Reputation: 9216

MySQL with huge tables: 2 queries faster then 1 (index not used)

I have two tables:

CREATE TABLE `linf` (
  `ID` bigint(20) NOT NULL AUTO_INCREMENT,
  `glorious` bit(1) DEFAULT NULL,
  `limad` varchar(127) COLLATE utf8_bin DEFAULT NULL,
  `linfDetails_id` bigint(20) DEFAULT NULL,
  PRIMARY KEY (`ID`),
  KEY `FK242415D3B0D13C` (`linfDetails_id`),
  CONSTRAINT `FK242415D3B0D13C` FOREIGN KEY (`linfDetails_id`) REFERENCES `linfdetails` (`id`)
) ENGINE=InnoDB AUTO_INCREMENT=135111 DEFAULT CHARSET=utf8 COLLATE=utf8_bin

(130K rows)

and

CREATE TABLE `messageentry` (
  `id` bigint(20) NOT NULL AUTO_INCREMENT,
  `mboxOffset` bigint(20) DEFAULT NULL,
  `mboxOffsetEnd` bigint(20) DEFAULT NULL,
  `from_id` bigint(20) DEFAULT NULL,
  `linf_ID` bigint(20) DEFAULT NULL,
  `mailSourceFile_id` bigint(20) DEFAULT NULL,
  `messageDetails_id` bigint(20) DEFAULT NULL,
  PRIMARY KEY (`id`),
  KEY `FKBBB258CB60B94D38` (`mailSourceFile_id`),
  KEY `FKBBB258CB11F9E114` (`from_id`),
  KEY `FKBBB258CBF7C835B8` (`messageDetails_id`),
  KEY `FKBBB258CBB10E8518` (`linf_ID`),
  CONSTRAINT `FKBBB258CBB10E8518` FOREIGN KEY (`linf_ID`) REFERENCES `linf` (`ID`),
  CONSTRAINT `FKBBB258CB11F9E114` FOREIGN KEY (`from_id`) REFERENCES `emailandname` (`id`),
  CONSTRAINT `FKBBB258CB60B94D38` FOREIGN KEY (`mailSourceFile_id`) REFERENCES `mailsourcefile` (`id`),
  CONSTRAINT `FKBBB258CBF7C835B8` FOREIGN KEY (`messageDetails_id`) REFERENCES `messagedetails` (`id`)
) ENGINE=InnoDB AUTO_INCREMENT=5888892 DEFAULT CHARSET=utf8 COLLATE=utf8_bin

(5M rows)

I need to find linf by linf.limad and then find all messages that correspond to this linf.

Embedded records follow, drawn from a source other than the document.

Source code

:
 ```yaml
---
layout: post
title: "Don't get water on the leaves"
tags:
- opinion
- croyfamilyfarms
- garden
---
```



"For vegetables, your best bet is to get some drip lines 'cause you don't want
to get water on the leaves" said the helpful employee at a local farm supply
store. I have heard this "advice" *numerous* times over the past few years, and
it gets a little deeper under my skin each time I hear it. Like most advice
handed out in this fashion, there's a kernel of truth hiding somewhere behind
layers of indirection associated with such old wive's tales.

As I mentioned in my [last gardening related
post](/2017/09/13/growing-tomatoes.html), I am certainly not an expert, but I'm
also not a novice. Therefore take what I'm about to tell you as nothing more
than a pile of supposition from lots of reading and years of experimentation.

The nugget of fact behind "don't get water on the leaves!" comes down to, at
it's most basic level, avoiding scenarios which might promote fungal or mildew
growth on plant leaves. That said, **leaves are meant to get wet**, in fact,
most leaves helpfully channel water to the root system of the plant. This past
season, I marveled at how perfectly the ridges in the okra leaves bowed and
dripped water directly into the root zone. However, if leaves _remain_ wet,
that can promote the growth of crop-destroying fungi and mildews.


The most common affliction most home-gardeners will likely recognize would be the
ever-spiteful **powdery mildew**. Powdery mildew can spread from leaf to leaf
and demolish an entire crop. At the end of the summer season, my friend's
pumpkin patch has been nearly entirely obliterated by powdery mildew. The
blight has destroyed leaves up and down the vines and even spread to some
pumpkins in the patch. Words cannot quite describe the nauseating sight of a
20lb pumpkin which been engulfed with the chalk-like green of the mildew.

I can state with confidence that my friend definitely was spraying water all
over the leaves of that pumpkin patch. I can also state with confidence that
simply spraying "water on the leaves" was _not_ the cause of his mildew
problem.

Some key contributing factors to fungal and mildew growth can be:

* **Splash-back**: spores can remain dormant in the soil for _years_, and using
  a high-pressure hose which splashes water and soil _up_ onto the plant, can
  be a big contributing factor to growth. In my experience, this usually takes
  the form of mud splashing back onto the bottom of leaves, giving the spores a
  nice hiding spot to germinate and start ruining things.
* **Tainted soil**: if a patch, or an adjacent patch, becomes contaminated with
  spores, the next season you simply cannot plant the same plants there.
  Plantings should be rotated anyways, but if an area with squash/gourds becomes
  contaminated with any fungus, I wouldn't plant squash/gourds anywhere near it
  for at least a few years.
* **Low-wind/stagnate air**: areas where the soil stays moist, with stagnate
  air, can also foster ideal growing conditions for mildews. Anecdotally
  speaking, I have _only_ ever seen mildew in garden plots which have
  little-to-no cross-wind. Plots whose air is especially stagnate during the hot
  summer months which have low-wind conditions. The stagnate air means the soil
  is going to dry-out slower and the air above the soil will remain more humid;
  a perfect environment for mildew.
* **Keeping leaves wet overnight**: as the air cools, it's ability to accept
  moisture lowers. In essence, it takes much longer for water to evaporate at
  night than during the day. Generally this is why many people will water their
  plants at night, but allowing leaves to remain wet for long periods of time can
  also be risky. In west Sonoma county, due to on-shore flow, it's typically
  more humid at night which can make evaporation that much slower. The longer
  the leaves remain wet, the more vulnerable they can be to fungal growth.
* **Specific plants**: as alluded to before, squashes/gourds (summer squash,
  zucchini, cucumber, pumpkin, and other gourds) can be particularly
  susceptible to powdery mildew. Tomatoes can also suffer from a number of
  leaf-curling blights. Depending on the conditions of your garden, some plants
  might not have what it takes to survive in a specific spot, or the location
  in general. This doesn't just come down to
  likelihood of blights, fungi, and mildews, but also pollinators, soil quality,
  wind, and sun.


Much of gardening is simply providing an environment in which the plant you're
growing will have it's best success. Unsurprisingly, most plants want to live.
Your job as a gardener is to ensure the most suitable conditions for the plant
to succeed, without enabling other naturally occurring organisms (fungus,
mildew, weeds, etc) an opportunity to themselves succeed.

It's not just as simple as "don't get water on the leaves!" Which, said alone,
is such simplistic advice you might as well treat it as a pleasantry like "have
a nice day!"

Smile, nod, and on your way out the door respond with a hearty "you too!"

If I select it in two queries:

select sql_no_cache l.id from linf l where l.limad='test@';
select sql_no_cache me.* from messageentry me where me.linf_id = 118668;

then it takes 0.06 seconds.

If I use

select sql_no_cache me.* from messageentry me where me.linf_id in(
select l.id from linf l where l.limad='test@') ;

it takes 10 secs to execute. And this one:

select sql_no_cache me.* from messageentry me, linf l where me.linf_id=l.id
and l.limad='test@';

takes 4 seconds. (Times are stable)

This request retuns 0 results because there is no messages for this linf. In fact, I've stripped this from big request

select messageent1_.*
from
    MailSourceFile mailsource0_,        
    MessageEntry messageent1_ ,
    MessageDetails messagedet2_,    
    Linf linf3_
where
    messageent1_.messageDetails_id = messagedet2_.id
        and messageent1_.linf_ID = linf3_.ID
        and linf3_.limad = 'test@'
and mailsource0_.id = messageent1_.mailSourceFile_id

which works ~1 minute. Isn't that too much? Explain says that messageEntries index is not used:

mysql> explain select sql_no_cache me.* from messageentry me, linf l where me.linf_id=l.id and l.limad='test@';
+----+-------------+-------+--------+--------------------+---------+---------+------------------+---------+-------------+
| id | select_type | table | type   | possible_keys      | key     | key_len | ref              | rows    | Extra       |
+----+-------------+-------+--------+--------------------+---------+---------+------------------+---------+-------------+
|  1 | SIMPLE      | me    | ALL    | FKBBB258CBB10E8518 | NULL    | NULL    | NULL             | 5836332 |             |
|  1 | SIMPLE      | l     | eq_ref | PRIMARY            | PRIMARY | 8       | skryb.me.linf_ID |       1 | Using where |
+----+-------------+-------+--------+--------------------+---------+---------+------------------+---------+-------------+

Any ideas why? I've gained mysql ~1.6 G of memory and this should fit all tables.

Thanx.

Upvotes: 3

Answers (4)

newtover

Reputation: 32094

Let's look at the query:

select sql_no_cache me.*
from messageentry me, linf l
where me.linf_id=l.id
and l.limad='test@';

What does it do? According to the execution plan from the EXPLAIN for each row in me table it checks if there is a corresponding record in linf. Since you do not have any index on limad field, MySQL 5M times fetches the value of the limad field from disk (not from memory) to check if it is equal to '@test'. You say that the query returns 0 rows, but for another limad value that would give more rows it would need to go on disk for all me.* fields.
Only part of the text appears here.